Two months after its disastrous launch, HealthCare.gov is much better, working more than 90 percent of the time and up to the promised capacity of 50,000 users at any given time, government officials said Sunday.

But it’s not at 100 percent yet, with the final steps of enrollment still glitchy. While the site looks better to consumers, the final steps of signing up with an insurer and making sure a policy is paid for are still a work in progress, officials said.

"The bottom line: HealthCare.gov on December 1 is night and day from where it was on Oct 1,” Jeff Zients, the new White House economic adviser who’s heading the site repair effort, told reporters on a conference call. In October, the site was working only about 40 percent of the time, he said.

Zients said he put into place a new management structure with “clear accountability and rapid decision-making”, as well as a command center that monitors problems and moves to fix them in real time.

The website’s speed has more than tripled, Zients said, with 400 bugs fixed. That includes 50 bug fixes made Saturday night alone, including some to the so-called back-end system affecting insurers.

The new team, which included existing contractors and volunteers from the private sector, has fixed the registration database, Zients said.

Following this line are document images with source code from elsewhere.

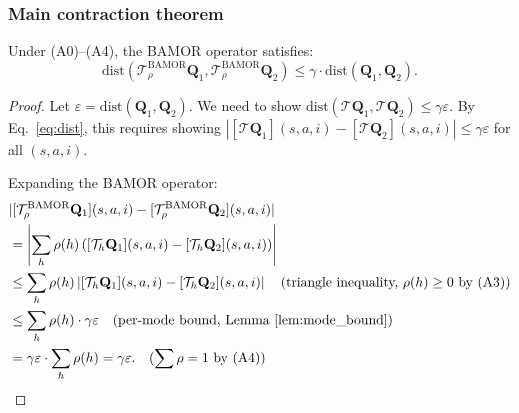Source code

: \subsubsection{Main contraction theorem}

\begin{theorem}
\label{thm:bamor_contraction}
Under (A0)--(A4), the BAMOR operator satisfies:
\begin{equation}
    \mathrm{dist}(\mathcal{T}^{\mathrm{BAMOR}}_\rho \mathbf{Q}_1, \mathcal{T}^{\mathrm{BAMOR}}_\rho \mathbf{Q}_2) \le \gamma \cdot \mathrm{dist}(\mathbf{Q}_1, \mathbf{Q}_2).
\end{equation}
\end{theorem}

\begin{proof}
Let $\varepsilon = \mathrm{dist}(\mathbf{Q}_1, \mathbf{Q}_2)$.  We need to show $\mathrm{dist}(\mathcal{T}\mathbf{Q}_1, \mathcal{T}\mathbf{Q}_2) \le \gamma\varepsilon$.  By Eq.~\eqref{eq:dist}, this requires showing $|[\mathcal{T}\mathbf{Q}_1](s,a,i) - [\mathcal{T}\mathbf{Q}_2](s,a,i)| \le \gamma\varepsilon$ for all $(s,a,i)$.

Expanding the BAMOR operator:
\begin{align}
    &|[\mathcal{T}^{\mathrm{BAMOR}}_\rho \mathbf{Q}_1](s,a,i) - [\mathcal{T}^{\mathrm{BAMOR}}_\rho \mathbf{Q}_2](s,a,i)| \notag \\
    &= \left|\sum_{h} \rho(h) \left([\mathcal{T}_h \mathbf{Q}_1](s,a,i) - [\mathcal{T}_h \mathbf{Q}_2](s,a,i)\right)\right| \notag \\
    &\le \sum_{h} \rho(h) \left|[\mathcal{T}_h \mathbf{Q}_1](s,a,i) - [\mathcal{T}_h \mathbf{Q}_2](s,a,i)\right| \quad \text{(triangle inequality, $\rho(h) \ge 0$ by (A3))} \notag \\
    &\le \sum_{h} \rho(h) \cdot \gamma\varepsilon \quad \text{(per-mode bound, Lemma~\ref{lem:mode_bound})} \notag \\
    &= \gamma\varepsilon \cdot \sum_{h} \rho(h) = \gamma\varepsilon. \quad \text{($\sum \rho = 1$ by (A4))}
\end{align}


\end{proof}
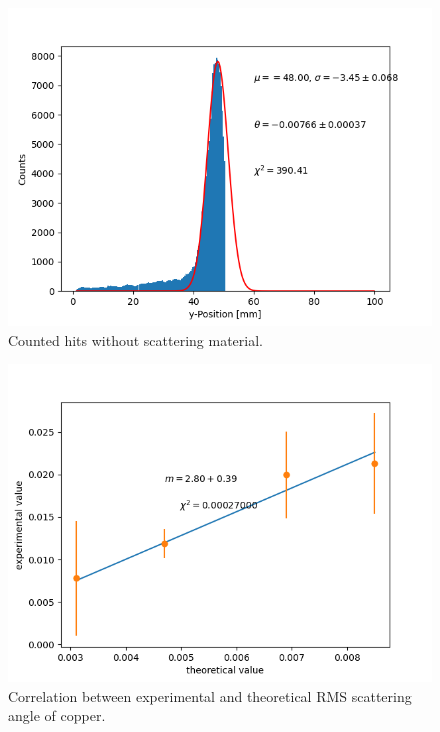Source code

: \documentclass[sn-mathphys-num,iicol]{sn-jnl}
\theoremstyle{thmstyleone}
\theoremstyle{thmstyletwo}
\theoremstyle{thmstylethree}
\begin{document}
\begin{figure}
  \includegraphics[width=.9\linewidth]{../src/elsa/finished_plots/no target.png}
  \caption{Counted hits without scattering material.}
  \label{fig:hist_notarget}
\end{figure}

\begin{figure}
  \includegraphics[width=0.9\linewidth]{../src/elsa/finished_plots/Copper.png}
  \caption{Correlation between experimental and theoretical RMS scattering angle of copper.}
  \label{fig:correlation_cop}  
\end{figure}
\end{document}
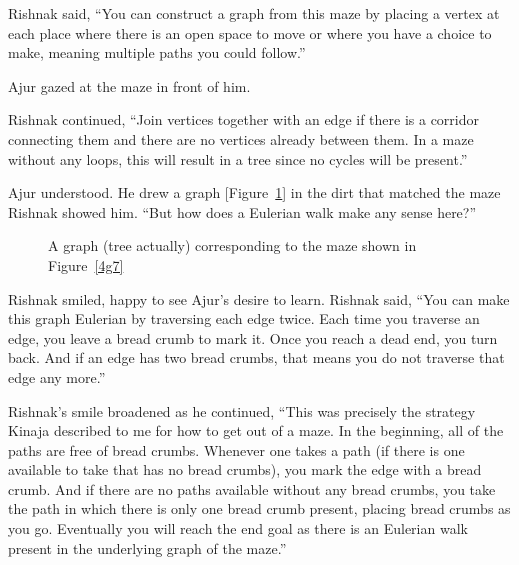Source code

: Rishnak said, ``You can construct a graph from this maze by placing a vertex at each place where there is an open space to move or where you have a choice to make, meaning multiple paths you could follow.''

Ajur gazed at the maze in front of him.

Rishnak continued, ``Join vertices together with an edge if there is a corridor connecting them and there are no vertices already between them. In a maze without any loops, this will result in a tree since no cycles will be present.''

Ajur understood.  He drew a graph [Figure~\ref{4g8}] in the dirt that matched the maze Rishnak showed him.  ``But how does a Eulerian walk make any sense here?''

\begin{figure}
\begin{center}
\caption{A graph (tree actually) corresponding to the maze shown in Figure~\ref{4g7}}\label{4g8}
\end{center}
\end{figure}

Rishnak smiled, happy to see Ajur's desire to learn.  Rishnak said, ``You can make this graph Eulerian by traversing each edge twice. Each time you traverse an edge, you leave a bread crumb to mark it. Once you reach a dead end, you turn back. And if an edge has two bread crumbs, that means you do not traverse that edge any more.''

Rishnak's smile broadened as he continued, ``This was precisely the strategy Kinaja described to me for how to get out of a maze. In the beginning, all of the paths are free of bread crumbs. Whenever one takes a path (if there is one available to take that has no bread crumbs), you mark the edge with a bread crumb. And if there are no paths available without any bread crumbs, you take the path in which there is only one bread crumb present, placing bread crumbs as you go. Eventually you will reach the end goal as there is an Eulerian walk present in the underlying graph of the maze.''

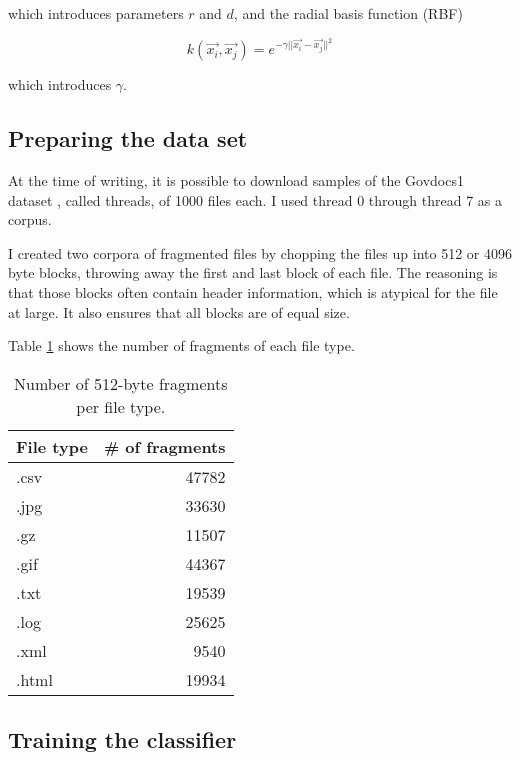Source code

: which introduces parameters $r$ and $d$, and the radial basis
function (RBF)

$$ k(\vec{x_{i}}, \vec{x_{j}}) = e^{-\gamma ||\vec{x_{i}}
- \vec{x_{j}}||^{2}} $$

which introduces $\gamma$.

\subsection{Preparing the data set}


At the time of writing, it is possible to download samples of the Govdocs1
dataset \cite{Garfinkel2009}, called threads, of 1000 files each. I used
thread 0 through thread 7 as a corpus.

I created two corpora of fragmented files by chopping the files up into 512 or
4096 byte blocks, throwing away the first and last block of each file. The
     reasoning is that those blocks often contain header information, which is
     atypical for the file at large. It also ensures that all blocks are of
     equal size.

Table \ref{table:number_of_fragments} shows the number of fragments of each file type.

\begin{table}
\begin{tabular}{lr}
\hline
 File type   &   \# of fragments \\
\hline
 .csv        &                 47782 \\
 .jpg        &                 33630 \\
 .gz         &                 11507 \\
 .gif        &                 44367 \\
 .txt        &                 19539 \\
 .log        &                 25625 \\
 .xml        &                 9540  \\
 .html       &                 19934  \\
\hline
\end{tabular}
\caption{Number of 512-byte fragments per file type.}
\label{table:number_of_fragments}
\end{table}



\subsection{Training the classifier}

“This is where we experienced a huge bottleneck when the site first launched,” he said. Now its capacity has been quadrupled. “Many more users can create new accounts and log on. In effect, we widened the system’s on-ramp. It now has four lanes instead of one or two.”

Experts say one way to tell whether the site is really working is when the insurance companies selling products on the site start advertising them.

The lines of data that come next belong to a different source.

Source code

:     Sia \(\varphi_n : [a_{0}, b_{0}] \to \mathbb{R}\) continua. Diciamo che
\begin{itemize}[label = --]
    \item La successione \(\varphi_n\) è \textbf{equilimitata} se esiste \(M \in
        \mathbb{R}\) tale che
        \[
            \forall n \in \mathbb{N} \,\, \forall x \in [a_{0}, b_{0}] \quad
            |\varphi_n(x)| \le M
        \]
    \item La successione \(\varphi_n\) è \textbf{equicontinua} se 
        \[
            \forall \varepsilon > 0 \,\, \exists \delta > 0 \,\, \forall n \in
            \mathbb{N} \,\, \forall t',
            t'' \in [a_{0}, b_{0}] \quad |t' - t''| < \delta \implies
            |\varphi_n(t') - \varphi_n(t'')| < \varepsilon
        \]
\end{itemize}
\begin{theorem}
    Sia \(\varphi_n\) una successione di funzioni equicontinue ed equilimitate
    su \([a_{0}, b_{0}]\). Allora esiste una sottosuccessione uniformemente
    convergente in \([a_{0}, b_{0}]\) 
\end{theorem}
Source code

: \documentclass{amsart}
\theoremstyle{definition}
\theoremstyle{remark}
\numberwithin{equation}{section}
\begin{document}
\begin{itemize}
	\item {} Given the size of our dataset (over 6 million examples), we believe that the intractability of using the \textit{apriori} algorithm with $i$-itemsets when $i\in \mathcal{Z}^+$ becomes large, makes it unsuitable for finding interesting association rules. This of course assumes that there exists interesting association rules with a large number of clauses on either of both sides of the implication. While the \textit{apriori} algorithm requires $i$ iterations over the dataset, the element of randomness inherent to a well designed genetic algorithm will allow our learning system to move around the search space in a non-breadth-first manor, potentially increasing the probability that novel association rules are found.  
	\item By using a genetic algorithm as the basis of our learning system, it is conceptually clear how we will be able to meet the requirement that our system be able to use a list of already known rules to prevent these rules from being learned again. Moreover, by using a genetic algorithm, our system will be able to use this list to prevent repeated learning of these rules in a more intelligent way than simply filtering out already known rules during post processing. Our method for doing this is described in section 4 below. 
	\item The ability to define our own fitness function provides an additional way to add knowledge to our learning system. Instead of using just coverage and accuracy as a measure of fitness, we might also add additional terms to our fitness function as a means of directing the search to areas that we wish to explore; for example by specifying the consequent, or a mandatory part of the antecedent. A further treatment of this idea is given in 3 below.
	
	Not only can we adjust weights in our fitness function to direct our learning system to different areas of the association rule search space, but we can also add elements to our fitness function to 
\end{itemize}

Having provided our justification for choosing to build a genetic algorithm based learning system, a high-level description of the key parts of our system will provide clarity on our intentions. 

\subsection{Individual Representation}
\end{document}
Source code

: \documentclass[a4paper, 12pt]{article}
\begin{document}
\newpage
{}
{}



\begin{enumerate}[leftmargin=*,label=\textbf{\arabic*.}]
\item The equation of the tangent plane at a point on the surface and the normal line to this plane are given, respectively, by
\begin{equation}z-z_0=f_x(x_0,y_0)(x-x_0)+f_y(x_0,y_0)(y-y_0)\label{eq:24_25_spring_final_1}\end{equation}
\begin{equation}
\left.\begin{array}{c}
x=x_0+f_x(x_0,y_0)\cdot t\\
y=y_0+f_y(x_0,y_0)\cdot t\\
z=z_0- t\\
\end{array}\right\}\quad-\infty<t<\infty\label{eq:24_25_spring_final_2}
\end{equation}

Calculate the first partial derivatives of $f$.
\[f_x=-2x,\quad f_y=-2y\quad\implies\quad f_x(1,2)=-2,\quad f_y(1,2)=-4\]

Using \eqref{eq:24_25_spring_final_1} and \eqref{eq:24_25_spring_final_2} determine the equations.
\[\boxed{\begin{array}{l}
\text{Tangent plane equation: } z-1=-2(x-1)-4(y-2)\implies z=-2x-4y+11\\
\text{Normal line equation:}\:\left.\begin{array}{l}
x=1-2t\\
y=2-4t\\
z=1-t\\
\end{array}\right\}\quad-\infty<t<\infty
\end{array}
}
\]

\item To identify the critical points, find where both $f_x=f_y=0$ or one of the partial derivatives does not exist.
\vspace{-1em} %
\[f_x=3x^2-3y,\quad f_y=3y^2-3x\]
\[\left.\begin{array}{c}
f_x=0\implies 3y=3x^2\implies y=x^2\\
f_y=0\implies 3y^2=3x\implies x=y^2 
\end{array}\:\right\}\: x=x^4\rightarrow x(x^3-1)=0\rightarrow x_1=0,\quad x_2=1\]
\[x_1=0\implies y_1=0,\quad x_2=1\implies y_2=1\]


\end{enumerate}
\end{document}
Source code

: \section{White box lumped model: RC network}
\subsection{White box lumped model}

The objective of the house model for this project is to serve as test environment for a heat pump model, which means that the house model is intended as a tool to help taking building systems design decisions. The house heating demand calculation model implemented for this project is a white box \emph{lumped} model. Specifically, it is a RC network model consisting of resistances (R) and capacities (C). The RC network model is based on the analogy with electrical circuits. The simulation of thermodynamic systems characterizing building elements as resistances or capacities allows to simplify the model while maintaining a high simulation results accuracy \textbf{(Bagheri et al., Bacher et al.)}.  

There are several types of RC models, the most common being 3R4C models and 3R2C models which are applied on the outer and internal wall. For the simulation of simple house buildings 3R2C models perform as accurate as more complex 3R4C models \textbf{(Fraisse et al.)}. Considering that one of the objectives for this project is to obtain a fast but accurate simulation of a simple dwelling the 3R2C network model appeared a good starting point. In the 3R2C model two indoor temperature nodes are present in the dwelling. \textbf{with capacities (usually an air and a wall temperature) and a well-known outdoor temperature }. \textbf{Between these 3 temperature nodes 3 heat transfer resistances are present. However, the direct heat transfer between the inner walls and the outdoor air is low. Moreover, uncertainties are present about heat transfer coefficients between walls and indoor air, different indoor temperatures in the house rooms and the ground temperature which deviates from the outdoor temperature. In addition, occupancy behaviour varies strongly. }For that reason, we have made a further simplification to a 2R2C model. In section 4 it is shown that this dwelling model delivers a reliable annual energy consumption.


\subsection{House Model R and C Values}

The Health and Human Services Department promises to report by mid-December on how many people have managed to sign up for health insurance on the site so far. In October, just 26,000 managed to sign up using the federal website, which is serving 36 states. Some of the state-run websites have done much better, with more than 75,000 signed up in New York alone. New York is one of the states running its own website.

Julie Bataille, a spokeswoman for the Centers for Medicare and Medicaid Services, which runs the website, said while the experience is “vastly improved,” as with any website “there is not a magic moment”.

One of the latest complaints from users: If they forgot their passwords, the button to get a reminder was broken. That was one of the glitches fixed over the weekend, Bataille said, although it may take a while for customers to notice all the repairs.

Bataille said CMS has been working on another goal – a system that would allow people to directly enroll with an insurance company instead of using the government site. She said there’s been good feedback from a pilot program involving 16 issuers in three states.

Because of all the website troubles, the Obama administration has given people an extra week to get signed up. People have until Dec. 23 to get enrolled for insurance coverage that will start on the first possible date, Jan. 1. People have until March 31 to get covered for 2014. Anyone going without health insurance, wither private insurance, Medicare or other government insurance, may have to pay a tax.